━━━ Exercise input ━━━

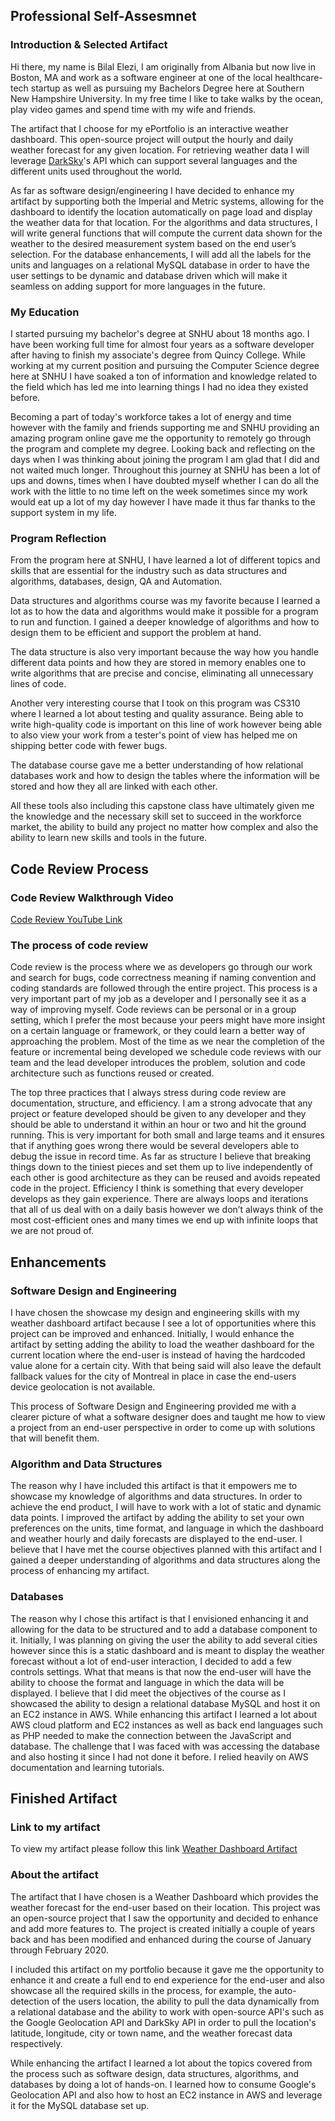 
## Professional Self-Assesmnet 

### Introduction & Selected Artifact

  Hi there, my name is Bilal Elezi, I am originally from Albania but now live in Boston, MA and work as a software engineer at one of the local healthcare-tech startup as well as pursuing my Bachelors Degree here at Southern New Hampshire University. In my free time I like to take walks by the ocean, play video games and spend time with my wife and friends.

The artifact that I choose for my ePortfolio is an interactive weather dashboard. This open-source project will output the hourly and daily weather forecast for any given location. For retrieving weather data I will leverage [DarkSky](https://darksky.net)'s API which can support several languages and the different units used throughout the world.

As far as software design/engineering I have decided to enhance my artifact by supporting both the Imperial and Metric systems, allowing for the dashboard to identify the location automatically on page load and display the weather data for that location. For the algorithms and data structures, I will write general functions that will compute the current data shown for the weather to the desired measurement system based on the end user’s selection. For the database enhancements, I will add all the labels for the units and languages on a relational MySQL database in order to have the user settings to be dynamic and database driven which will make it seamless on adding support for more languages in the future.

### My Education 

  I started pursuing my bachelor's degree at SNHU about 18 months ago. I have been working full time for almost four years as a software developer after having to finish my associate's degree from Quincy College. While working at my current position and pursuing the Computer Science degree here at SNHU I have soaked a ton of information and knowledge related to the field which has led me into learning things I had no idea they existed before.

Becoming a part of today's workforce takes a lot of energy and time however with the family and friends supporting me and SNHU providing an amazing program online gave me the opportunity to remotely go through the program and complete my degree. Looking back and reflecting on the days when I was thinking about joining the program I am glad that I did and not waited much longer. Throughout this journey at SNHU has been a lot of ups and downs, times when I have doubted myself whether I can do all the work with the little to no time left on the week sometimes since my work would eat up a lot of my day however I have made it thus far thanks to the support system in my life. 

### Program Reflection

  From the program here at SNHU, I have learned a lot of different topics and skills that are essential for the industry such as data structures and algorithms, databases, design, QA and Automation. 

Data structures and algorithms course was my favorite because I learned a lot as to how the data and algorithms would make it possible for a program to run and function. I gained a deeper knowledge of algorithms and how to design them to be efficient and support the problem at hand. 

The data structure is also very important because the way how you handle different data points and how they are stored in memory enables one to write algorithms that are precise and concise, eliminating all unnecessary lines of code.

Another very interesting course that I took on this program was CS310 where I learned a lot about testing and quality assurance. Being able to write high-quality code is important on this line of work however being able to also view your work from a tester's point of view has helped me on shipping better code with fewer bugs. 

The database course gave me a better understanding of how relational databases work and how to design the tables where the information will be stored and how they all are linked with each other. 

All these tools also including this capstone class have ultimately given me the knowledge and the necessary skill set to succeed in the workforce market, the ability to build any project no matter how complex and also the ability to learn new skills and tools in the future.

## Code Review Process

### Code Review Walkthrough Video

[Code Review YouTube Link](https://youtu.be/6_0Om5FcPik)

### The process of code review
Code review is the process where we as developers go through our work and search for bugs, code correctness meaning if naming convention and coding standards are followed through the entire project. This process is a very important part of my job as a developer and I personally see it as a way of improving myself. Code reviews can be personal or in a group setting, which I prefer the most because your peers might have more insight on a certain language or framework, or they could learn a better way of approaching the problem. Most of the time as we near the completion of the feature or incremental being developed we schedule code reviews with our team and the lead developer introduces the problem, solution and code architecture such as functions reused or created.

The top three practices that I always stress during code review are documentation, structure, and efficiency. I am a strong advocate that any project or feature developed should be given to any developer and they should be able to understand it within an hour or two and hit the ground running. This is very important for both small and large teams and it ensures that if anything goes wrong there would be several developers able to debug the issue in record time. As far as structure I believe that breaking things down to the tiniest pieces and set them up to live independently of each other is good architecture as they can be reused and avoids repeated code in the project. Efficiency I think is something that every developer develops as they gain experience. There are always loops and iterations that all of us deal with on a daily basis however we don’t always think of the most cost-efficient ones and many times we end up with infinite loops that we are not proud of.

## Enhancements

### Software Design and Engineering

  I have chosen the showcase my design and engineering skills with my weather dashboard artifact because I see a lot of opportunities where this project can be improved and enhanced. Initially, I would enhance the artifact by setting adding the ability to load the weather dashboard for the current location where the end-user is instead of having the hardcoded value alone for a certain city. With that being said will also leave the default fallback values for the city of Montreal in place in case the end-users device geolocation is not available. 

This process of Software Design and Engineering provided me with a clearer picture of what a software designer does and taught me how to view a project from an end-user perspective in order to come up with solutions that will benefit them.

### Algorithm and Data Structures
  
  The reason why I have included this artifact is that it empowers me to showcase my knowledge of algorithms and data structures. In order to achieve the end product, I will have to work with a lot of static and dynamic data points. I improved the artifact by adding the ability to set your own preferences on the units, time format, and language in which the dashboard and weather hourly and daily forecasts are displayed to the end-user. I believe that I have met the course objectives planned with this artifact and I gained a deeper understanding of algorithms and data structures along the process of enhancing my artifact.

### Databases

  The reason why I chose this artifact is that I envisioned enhancing it and allowing for the data to be structured and to add a database component to it. Initially, I was planning on giving the user the ability to add several cities however since this is a static dashboard and is meant to display the weather forecast without a lot of end-user interaction, I decided to add a few controls settings. What that means is that now the end-user will have the ability to choose the format and language in which the data will be displayed. I believe that I did meet the objectives of the course as I showcased the ability to design a relational database MySQL and host it on an EC2 instance in AWS. While enhancing this artifact I learned a lot about AWS cloud platform and EC2 instances as well as back end languages such as PHP needed to make the connection between the JavaScript and database. The challenge that I was faced with was accessing the database and also hosting it since I had not done it before. I relied heavily on AWS documentation and learning tutorials. 

## Finished Artifact

### Link to my artifact

To view my artifact please follow this link [Weather Dashboard Artifact](https:/belezi.github.io/project/index.html)

### About the artifact
The artifact that I have chosen is a Weather Dashboard which provides the weather forecast for the end-user based on their location. This project was an open-source project that I saw the opportunity and decided to enhance and add more features to. The project is created initially a couple of years back and has been modified and enhanced during the course of January through February 2020.

I included this artifact on my portfolio because it gave me the opportunity to enhance it and create a full end to end experience for the end-user and also showcase all the required skills in the process, for example, the auto-detection of the users location, the ability to pull the data dynamically from a relational database and the ability to work with open-source API's such as the Google Geolocation API and DarkSky API in order to pull the location's latitude, longitude, city or town name, and the weather forecast data respectively.

While enhancing the artifact I learned a lot about the topics covered from the process such as software design, data structures, algorithms, and databases by doing a lot of hands-on. I learned how to consume Google's Geolocation API and also how to host an EC2 instance in AWS and leverage it for the MySQL database set up.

━━━

Copy the entries above exactly, but only from the line holding "## Code Review Process" through the line holding "### Software Design and Engineering", both included.

## Code Review Process

### Code Review Walkthrough Video

[Code Review YouTube Link](https://youtu.be/6_0Om5FcPik)

### The process of code review
Code review is the process where we as developers go through our work and search for bugs, code correctness meaning if naming convention and coding standards are followed through the entire project. This process is a very important part of my job as a developer and I personally see it as a way of improving myself. Code reviews can be personal or in a group setting, which I prefer the most because your peers might have more insight on a certain language or framework, or they could learn a better way of approaching the problem. Most of the time as we near the completion of the feature or incremental being developed we schedule code reviews with our team and the lead developer introduces the problem, solution and code architecture such as functions reused or created.

The top three practices that I always stress during code review are documentation, structure, and efficiency. I am a strong advocate that any project or feature developed should be given to any developer and they should be able to understand it within an hour or two and hit the ground running. This is very important for both small and large teams and it ensures that if anything goes wrong there would be several developers able to debug the issue in record time. As far as structure I believe that breaking things down to the tiniest pieces and set them up to live independently of each other is good architecture as they can be reused and avoids repeated code in the project. Efficiency I think is something that every developer develops as they gain experience. There are always loops and iterations that all of us deal with on a daily basis however we don’t always think of the most cost-efficient ones and many times we end up with infinite loops that we are not proud of.

## Enhancements

### Software Design and Engineering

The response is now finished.